CHICAGO—The novel oral fluoropyrimidine derivative S-1 plus oxaliplatin was more efficacious and less toxic than S-1 plus cisplatin in patients with diffuse-type or mixed-type advanced gastric adenocarcinoma, according to the results of a phase III trial (abstract 4017) presented at the 2019 American Society of Clinical Oncology (ASCO) Annual Meeting, held May 31–June 4 in Chicago.
“We know that gastric cancer patients with diffuse or mixed type have worse prognosis than those with intestinal-type subgroup,” said Rui-hua Xu, MD, PhD, of the Sun Yat-sen University Cancer Center, who presented the results.
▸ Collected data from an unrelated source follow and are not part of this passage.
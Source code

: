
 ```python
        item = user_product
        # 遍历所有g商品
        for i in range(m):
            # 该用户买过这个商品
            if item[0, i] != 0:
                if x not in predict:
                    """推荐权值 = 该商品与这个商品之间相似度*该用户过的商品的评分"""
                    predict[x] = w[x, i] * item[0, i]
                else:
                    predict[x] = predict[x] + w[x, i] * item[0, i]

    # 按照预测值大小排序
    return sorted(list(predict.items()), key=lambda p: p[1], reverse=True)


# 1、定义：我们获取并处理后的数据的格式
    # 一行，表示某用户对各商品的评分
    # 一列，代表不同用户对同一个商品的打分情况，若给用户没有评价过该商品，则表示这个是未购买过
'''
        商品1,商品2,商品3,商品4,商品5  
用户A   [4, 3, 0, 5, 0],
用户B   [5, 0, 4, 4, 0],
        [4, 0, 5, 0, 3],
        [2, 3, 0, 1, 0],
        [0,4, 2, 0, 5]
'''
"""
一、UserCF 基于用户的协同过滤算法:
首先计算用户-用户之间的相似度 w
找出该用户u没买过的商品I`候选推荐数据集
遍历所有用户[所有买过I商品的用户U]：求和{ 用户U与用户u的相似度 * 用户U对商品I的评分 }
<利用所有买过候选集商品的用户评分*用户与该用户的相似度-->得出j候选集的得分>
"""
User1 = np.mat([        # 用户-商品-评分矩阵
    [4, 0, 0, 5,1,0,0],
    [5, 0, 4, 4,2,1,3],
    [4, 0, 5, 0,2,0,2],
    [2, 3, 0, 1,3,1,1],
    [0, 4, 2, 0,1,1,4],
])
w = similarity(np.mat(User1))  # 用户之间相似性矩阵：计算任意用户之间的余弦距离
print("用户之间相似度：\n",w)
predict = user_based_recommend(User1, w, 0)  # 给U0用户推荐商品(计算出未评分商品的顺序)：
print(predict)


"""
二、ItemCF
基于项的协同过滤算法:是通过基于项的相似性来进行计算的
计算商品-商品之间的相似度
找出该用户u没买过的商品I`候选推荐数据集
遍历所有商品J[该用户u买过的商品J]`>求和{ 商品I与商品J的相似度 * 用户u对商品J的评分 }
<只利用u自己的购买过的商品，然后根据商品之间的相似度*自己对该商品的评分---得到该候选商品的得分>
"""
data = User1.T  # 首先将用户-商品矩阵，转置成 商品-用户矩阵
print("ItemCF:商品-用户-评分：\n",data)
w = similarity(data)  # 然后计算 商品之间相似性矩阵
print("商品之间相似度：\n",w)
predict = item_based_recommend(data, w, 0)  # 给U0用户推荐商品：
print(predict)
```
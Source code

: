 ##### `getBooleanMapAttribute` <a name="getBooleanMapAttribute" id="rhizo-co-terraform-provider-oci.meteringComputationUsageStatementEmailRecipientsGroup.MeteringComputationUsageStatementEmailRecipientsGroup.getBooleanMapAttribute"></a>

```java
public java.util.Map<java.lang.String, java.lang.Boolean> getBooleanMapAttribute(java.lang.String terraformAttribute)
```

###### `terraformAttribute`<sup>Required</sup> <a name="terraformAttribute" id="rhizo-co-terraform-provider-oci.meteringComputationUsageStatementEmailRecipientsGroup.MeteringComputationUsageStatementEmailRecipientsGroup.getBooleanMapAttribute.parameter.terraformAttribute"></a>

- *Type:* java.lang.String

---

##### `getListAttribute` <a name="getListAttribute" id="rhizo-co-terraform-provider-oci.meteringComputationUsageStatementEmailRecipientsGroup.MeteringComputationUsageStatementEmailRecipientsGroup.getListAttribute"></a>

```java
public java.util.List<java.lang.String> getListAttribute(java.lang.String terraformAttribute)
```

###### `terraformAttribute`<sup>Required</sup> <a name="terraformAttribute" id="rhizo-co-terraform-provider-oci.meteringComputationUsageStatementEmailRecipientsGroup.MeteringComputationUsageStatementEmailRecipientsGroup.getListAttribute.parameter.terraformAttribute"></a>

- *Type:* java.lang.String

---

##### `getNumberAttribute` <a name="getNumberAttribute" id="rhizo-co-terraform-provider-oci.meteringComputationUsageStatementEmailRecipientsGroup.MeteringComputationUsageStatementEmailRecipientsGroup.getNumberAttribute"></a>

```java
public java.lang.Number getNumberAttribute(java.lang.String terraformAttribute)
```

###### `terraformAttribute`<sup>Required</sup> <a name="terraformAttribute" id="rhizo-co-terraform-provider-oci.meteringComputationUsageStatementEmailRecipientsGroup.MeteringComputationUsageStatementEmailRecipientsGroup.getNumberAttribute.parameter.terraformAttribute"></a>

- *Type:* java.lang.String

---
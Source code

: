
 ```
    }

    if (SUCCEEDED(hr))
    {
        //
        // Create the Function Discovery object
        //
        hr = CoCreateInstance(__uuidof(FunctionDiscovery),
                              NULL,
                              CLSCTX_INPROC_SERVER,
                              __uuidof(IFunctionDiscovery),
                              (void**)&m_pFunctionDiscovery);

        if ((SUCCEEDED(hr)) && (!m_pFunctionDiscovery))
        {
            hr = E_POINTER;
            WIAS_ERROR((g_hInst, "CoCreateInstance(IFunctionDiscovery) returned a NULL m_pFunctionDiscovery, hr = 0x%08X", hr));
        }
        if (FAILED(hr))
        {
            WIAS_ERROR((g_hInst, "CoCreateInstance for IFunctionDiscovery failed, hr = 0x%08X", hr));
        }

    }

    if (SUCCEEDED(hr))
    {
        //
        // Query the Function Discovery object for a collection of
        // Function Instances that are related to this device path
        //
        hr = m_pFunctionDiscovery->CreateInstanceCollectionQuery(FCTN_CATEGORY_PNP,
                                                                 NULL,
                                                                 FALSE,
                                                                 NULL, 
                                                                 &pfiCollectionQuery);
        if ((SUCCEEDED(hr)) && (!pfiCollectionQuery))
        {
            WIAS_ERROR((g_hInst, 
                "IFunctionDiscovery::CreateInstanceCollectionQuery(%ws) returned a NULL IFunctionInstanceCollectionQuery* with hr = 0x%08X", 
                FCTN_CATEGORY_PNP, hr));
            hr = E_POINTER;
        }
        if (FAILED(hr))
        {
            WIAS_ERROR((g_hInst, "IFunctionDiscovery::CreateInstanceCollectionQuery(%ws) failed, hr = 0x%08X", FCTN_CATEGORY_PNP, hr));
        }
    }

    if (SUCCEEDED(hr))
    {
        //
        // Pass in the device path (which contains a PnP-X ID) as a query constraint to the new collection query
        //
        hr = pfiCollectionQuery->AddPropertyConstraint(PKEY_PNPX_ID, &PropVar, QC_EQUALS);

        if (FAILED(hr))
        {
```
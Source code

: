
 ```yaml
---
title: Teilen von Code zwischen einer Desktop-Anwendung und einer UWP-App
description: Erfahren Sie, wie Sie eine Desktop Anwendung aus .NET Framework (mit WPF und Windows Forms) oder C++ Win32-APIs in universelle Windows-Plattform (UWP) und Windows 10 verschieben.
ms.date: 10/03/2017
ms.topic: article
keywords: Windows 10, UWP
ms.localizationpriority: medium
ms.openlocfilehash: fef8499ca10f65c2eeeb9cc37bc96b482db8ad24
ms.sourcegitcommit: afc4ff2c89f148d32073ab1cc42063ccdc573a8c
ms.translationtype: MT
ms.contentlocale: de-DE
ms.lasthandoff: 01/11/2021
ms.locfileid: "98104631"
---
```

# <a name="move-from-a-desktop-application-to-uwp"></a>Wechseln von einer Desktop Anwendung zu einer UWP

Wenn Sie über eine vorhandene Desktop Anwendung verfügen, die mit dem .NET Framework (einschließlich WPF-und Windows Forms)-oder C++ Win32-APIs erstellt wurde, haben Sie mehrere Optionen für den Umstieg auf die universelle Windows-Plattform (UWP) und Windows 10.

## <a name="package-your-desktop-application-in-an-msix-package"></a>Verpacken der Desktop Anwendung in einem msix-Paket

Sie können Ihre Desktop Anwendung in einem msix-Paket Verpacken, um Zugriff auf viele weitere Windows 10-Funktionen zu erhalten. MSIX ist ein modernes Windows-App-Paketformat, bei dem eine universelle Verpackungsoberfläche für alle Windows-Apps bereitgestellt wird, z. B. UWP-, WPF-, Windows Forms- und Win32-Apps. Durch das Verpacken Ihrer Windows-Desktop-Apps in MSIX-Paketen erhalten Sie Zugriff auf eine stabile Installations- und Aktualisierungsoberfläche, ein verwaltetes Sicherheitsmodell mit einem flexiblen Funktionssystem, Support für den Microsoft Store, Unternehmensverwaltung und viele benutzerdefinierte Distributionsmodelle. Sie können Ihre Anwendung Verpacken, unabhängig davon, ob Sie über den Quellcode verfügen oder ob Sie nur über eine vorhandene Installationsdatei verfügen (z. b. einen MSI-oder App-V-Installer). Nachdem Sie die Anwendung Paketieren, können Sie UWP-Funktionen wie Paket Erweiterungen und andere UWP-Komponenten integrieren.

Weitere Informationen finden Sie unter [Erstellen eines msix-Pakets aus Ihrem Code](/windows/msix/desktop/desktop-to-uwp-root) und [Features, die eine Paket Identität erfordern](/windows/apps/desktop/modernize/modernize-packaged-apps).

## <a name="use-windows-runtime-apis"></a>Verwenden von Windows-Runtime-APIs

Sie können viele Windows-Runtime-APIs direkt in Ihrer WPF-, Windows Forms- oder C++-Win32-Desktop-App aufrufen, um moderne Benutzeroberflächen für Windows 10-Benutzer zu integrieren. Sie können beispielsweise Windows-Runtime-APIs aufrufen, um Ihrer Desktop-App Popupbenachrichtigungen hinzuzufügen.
While S-1 plus cisplatin is the standard first-line treatment for patients with advanced gastric cancer in Asia, recent studies have indicated that oxaliplatin-based chemotherapy may give patients a small but significant survival benefit, explained Xu. Therefore, Xu and colleagues conducted a multicenter, randomized, parallel-group, open-label study in China that compared S-1 plus oxaliplatin with S-1 plus cisplatin as first-line treatment for advanced diffuse-type or mixed-type gastric/gastroesophageal junction adenocarcinoma.
The study included previously untreated patients ages 18 to 75 years with an ECOG status score of 0 to 2, with unresectable disease. Patients were randomized to receive S-1 40 to 60 mg twice daily on days 1 to 14 every 3 weeks plus oxaliplatin 130 mg/m2 on day 1 every 3 weeks, or S-1 plus cisplatin 60 mg/m2 on day 1 every 3 weeks. The primary endpoint was overall survival (OS). The secondary endpoints included progression-free survival (PFS), time to treatment failure (TTF), and toxicity.
“Our original study design was a noninferior test. In light of the results of some clinical trials, the design was modified to a superiority test,” said Xu.
In total, 558 patients participated in the trial, 279 patients per group, and both groups had a median age of 52 years. There were more men (55.7%) than women (44.3%). Each group received a median number of 4 chemotherapy cycles.
The S-1 plus oxaliplatin group compared with the S-1 plus cisplatin group had improved OS (13.0 months vs 11.8 months; hazard ratio [HR], 0.76; 95% CI, 0.63–0.91; P < .01), PFS (5.7 months vs 4.9 months; HR, 0.75; 95% CI, 0.63–0.89; P < .01), and TTF (5.2 months vs 4.7 months; HR, 0.76; 95% CI, 0.64–0.90; P < .01).
“If you look at the efficacy, I fully concur that there is a significant improvement in OS and PFS using an oxaliplatin-based chemotherapy vs cisplatin. In fact, there aren’t that many dedicated randomized controlled trials looking at diffuse subtype of gastric cancer,” said Ian Chau, MD, of the Royal Marsden NHS Foundation Trust, who was the discussant for the study.
Patients in the S-1 plus oxaliplatin group had fewer adverse events grade ≥ 3: neutropenia (10.0% vs 22.9% of patients), leukopenia (9.7% vs 21.9%), anemia (4.3% vs 14.3%), vomiting (3.9% vs 10.4%), nausea (2.2% vs 10.4%), anorexia (2.2% vs 6.8%), and febrile neutropenia (2.5% vs 6.8%) than those in the S-1 plus cisplatin group (P < .05 for all). However, the occurrence of grade ≤ 2 sensory neuropathy was more frequent in the S-1 plus oxaliplatin group compared with the S-1 plus cisplatin group (41.6% vs 12.2%; P < .001).
“In most large randomized controlled trials, including one that was done with our group, REAL-2, we have established noninferiority of oxaliplatin with cisplatin, but we have not really seen superiority of oxaliplatin vs cisplatin,” said Chau.